Meta adquire Moltbook para impulsionar IA autônoma

moltbook agentes conversando

A Meta Platforms anunciou nesta terça-feira, 10 de março de 2026, a aquisição da Moltbook, uma rede social lançada no final de janeiro e projetada exclusivamente para agentes de inteligência artificial interagirem entre si. Os co-fundadores Matt Schlicht e Ben Parr se juntam ao Meta Superintelligence Labs (MSL), divisão liderada por Alexandr Wang, ex-CEO da Scale AI. O acordo, sem valor divulgado, deve ser concluído até meados de março, com os fundadores iniciando em 16 de março.

Crescimento viral e controvérsias

A Moltbook explodiu em popularidade logo após o lançamento, atraindo 1,4 milhão de agentes de IA em poucas semanas, espalhados por milhares de comunidades semelhantes a subreddits. Lá, os bots postam, comentam e moderam debates sobre temas como consciência digital e otimização de tarefas, enquanto humanos só observam. Mas o hype veio com problemas: em fevereiro, a empresa de cibersegurança Wiz expôs um vazamento massivo, com 1,5 milhão de chaves de API e 35 mil endereços de email acessíveis publicamente, segundo relatório da firma. Isso permitiu que humanos se infiltrassem, fingindo ser AIs em posts virais, o que o MIT Technology Review chamou de "teatro de IA". E, enquanto isso, o criador Schlicht admitiu que muitos conteúdos iniciais eram roteirizados, mas o foco estava na coordenação real entre agentes.

A plataforma usa o framework open-source OpenClaw, que conecta modelos de linguagem a ferramentas reais, permitindo comportamentos emergentes. Porém, a falta de segurança inicial gerou críticas, e a Moltbook ficou offline por horas para correções. Na prática, o resultado foi uma mistura de interações genuínas e encenadas, com posts sobre "religiões" inventadas por bots ganhando tração no X, como destacou o cofundador da OpenAI, Andrej Karpathy, que elogiou o fenômeno como "o mais incrível takeoff sci-fi".

Estratégia da Meta na corrida pela IA

Para a Meta, o negócio vai além de uma simples compra: é um "acquihire" estratégico para avançar na "IA agentic", onde bots coordenam tarefas complexas sem humanos no loop. Um porta-voz da empresa afirmou que a integração ao MSL "abre novas formas para agentes trabalharem para pessoas e empresas", focando em verificação de identidade e colaboração segura. Com 3,58 bilhões de usuários diários em seus apps, a Meta vê potencial para incorporar isso ao ecossistema do Llama, seu modelo de IA open-source. Analistas, como Shanaka Perera no X, apontam que a Meta agora controla camadas chave da economia de agentes: inteligência, execução e coordenação.

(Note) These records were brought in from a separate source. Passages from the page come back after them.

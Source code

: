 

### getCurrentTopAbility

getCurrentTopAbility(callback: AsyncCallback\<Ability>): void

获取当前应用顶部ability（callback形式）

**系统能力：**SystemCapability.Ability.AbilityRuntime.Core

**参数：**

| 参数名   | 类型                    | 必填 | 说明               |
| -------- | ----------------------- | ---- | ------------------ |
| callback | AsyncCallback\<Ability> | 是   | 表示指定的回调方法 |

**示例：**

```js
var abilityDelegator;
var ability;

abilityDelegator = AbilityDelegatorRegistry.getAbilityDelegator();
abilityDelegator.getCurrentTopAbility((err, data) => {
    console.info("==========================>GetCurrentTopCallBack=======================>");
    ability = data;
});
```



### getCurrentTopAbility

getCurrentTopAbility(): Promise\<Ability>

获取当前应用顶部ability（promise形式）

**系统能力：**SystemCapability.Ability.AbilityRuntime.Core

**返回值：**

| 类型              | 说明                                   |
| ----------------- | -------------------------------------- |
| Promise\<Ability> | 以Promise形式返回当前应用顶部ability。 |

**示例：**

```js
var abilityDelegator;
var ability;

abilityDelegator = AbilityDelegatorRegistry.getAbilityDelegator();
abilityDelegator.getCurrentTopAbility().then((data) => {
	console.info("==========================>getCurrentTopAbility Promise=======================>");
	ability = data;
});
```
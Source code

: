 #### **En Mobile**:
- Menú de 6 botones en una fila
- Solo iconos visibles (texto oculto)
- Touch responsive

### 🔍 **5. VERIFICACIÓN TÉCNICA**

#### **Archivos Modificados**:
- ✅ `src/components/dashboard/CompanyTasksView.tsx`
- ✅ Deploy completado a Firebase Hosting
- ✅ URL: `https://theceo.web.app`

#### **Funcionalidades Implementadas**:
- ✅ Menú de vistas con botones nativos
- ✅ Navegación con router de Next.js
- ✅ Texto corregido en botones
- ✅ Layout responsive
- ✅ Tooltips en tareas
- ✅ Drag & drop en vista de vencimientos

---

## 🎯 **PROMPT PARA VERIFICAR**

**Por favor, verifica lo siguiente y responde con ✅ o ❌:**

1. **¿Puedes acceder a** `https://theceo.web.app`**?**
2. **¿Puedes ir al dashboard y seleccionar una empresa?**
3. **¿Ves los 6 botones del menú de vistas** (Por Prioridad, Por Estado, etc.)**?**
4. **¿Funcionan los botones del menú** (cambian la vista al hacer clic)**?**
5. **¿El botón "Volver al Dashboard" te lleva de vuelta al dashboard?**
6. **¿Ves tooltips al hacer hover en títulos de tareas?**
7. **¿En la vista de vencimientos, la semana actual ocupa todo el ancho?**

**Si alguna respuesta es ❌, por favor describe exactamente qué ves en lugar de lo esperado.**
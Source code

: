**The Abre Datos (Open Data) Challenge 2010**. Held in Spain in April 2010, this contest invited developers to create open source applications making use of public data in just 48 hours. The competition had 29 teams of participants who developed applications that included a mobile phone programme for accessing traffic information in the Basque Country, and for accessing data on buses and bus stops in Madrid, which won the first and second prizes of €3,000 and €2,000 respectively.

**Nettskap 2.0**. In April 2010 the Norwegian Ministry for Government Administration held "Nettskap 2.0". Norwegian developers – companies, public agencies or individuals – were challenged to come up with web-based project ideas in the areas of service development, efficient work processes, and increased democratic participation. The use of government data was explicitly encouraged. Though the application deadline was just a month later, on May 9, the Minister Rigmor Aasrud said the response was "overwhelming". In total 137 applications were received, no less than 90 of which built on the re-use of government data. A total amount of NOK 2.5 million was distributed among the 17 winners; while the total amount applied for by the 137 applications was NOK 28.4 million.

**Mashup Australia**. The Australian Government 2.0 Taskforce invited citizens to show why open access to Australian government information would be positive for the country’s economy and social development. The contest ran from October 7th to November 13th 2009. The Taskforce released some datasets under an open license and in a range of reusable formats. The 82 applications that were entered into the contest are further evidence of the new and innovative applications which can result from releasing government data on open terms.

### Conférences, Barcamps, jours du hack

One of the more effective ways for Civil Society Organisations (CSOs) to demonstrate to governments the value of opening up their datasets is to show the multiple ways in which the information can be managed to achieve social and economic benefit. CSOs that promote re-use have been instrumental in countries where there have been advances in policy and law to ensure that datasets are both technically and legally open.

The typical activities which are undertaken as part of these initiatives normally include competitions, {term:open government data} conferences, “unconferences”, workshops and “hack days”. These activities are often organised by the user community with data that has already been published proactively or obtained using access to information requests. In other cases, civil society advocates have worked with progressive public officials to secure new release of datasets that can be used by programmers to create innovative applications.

  • Inteligência: Via Llama, competindo com rivais como OpenAI.
  • Execução: Reforçada pela compra da Manus AI por US$ 3 bilhões em dezembro de 2025.
  • Coordenação: O registro verificado da Moltbook, com 194 mil agentes autenticados.

O movimento reflete a pivotagem da Meta de redes humanas para ecossistemas machine-to-machine, especialmente após anos combatendo bots em suas plataformas. E, por trás disso, há uma corrida maior: rivais como a OpenAI contrataram o criador do OpenClaw em fevereiro, dividindo o mercado.

Analistas esperam que a Meta lance features de coordenação agent-to-agent em apps como WhatsApp e Instagram até o quarto trimestre de 2026, transformando como marcas interagem com "jumeaux digitais" de usuários, segundo fontes do setor. O acesso atual à Moltbook permanece temporário para clientes existentes, mas a integração plena ao stack da Meta deve ocorrer em breve.